#### [DATA TO EXAMINE]
- Opening Delimiter -

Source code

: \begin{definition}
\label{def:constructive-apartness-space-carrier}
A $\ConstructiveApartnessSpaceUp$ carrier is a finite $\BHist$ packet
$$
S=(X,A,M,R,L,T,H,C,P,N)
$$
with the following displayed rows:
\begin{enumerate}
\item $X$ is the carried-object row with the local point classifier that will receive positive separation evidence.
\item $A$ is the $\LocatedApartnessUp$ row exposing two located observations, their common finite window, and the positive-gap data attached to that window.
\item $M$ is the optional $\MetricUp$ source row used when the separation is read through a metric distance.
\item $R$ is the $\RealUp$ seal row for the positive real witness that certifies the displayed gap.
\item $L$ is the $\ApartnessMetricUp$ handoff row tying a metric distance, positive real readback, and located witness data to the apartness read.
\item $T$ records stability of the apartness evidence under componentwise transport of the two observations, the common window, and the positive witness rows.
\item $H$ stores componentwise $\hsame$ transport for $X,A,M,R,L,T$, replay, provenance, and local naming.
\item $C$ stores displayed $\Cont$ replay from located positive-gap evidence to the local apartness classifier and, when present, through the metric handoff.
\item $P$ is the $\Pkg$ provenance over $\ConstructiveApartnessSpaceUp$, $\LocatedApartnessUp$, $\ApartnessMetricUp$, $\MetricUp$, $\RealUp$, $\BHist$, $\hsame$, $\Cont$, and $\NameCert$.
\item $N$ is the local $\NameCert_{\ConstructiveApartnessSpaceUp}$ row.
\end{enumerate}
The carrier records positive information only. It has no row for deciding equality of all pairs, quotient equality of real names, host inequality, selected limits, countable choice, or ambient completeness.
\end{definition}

- Closing Delimiter -

#### [EXERCISE OBJECTIVE]
The lines from the start of the entries above through the line containing "positive separation evidence." are the ones to return, please; copy them exactly and include both ends.

#### [ANSWER BOX]
Source code

: \begin{definition}
\label{def:constructive-apartness-space-carrier}
A $\ConstructiveApartnessSpaceUp$ carrier is a finite $\BHist$ packet
$$
S=(X,A,M,R,L,T,H,C,P,N)
$$
with the following displayed rows:
\begin{enumerate}
\item $X$ is the carried-object row with the local point classifier that will receive positive separation evidence.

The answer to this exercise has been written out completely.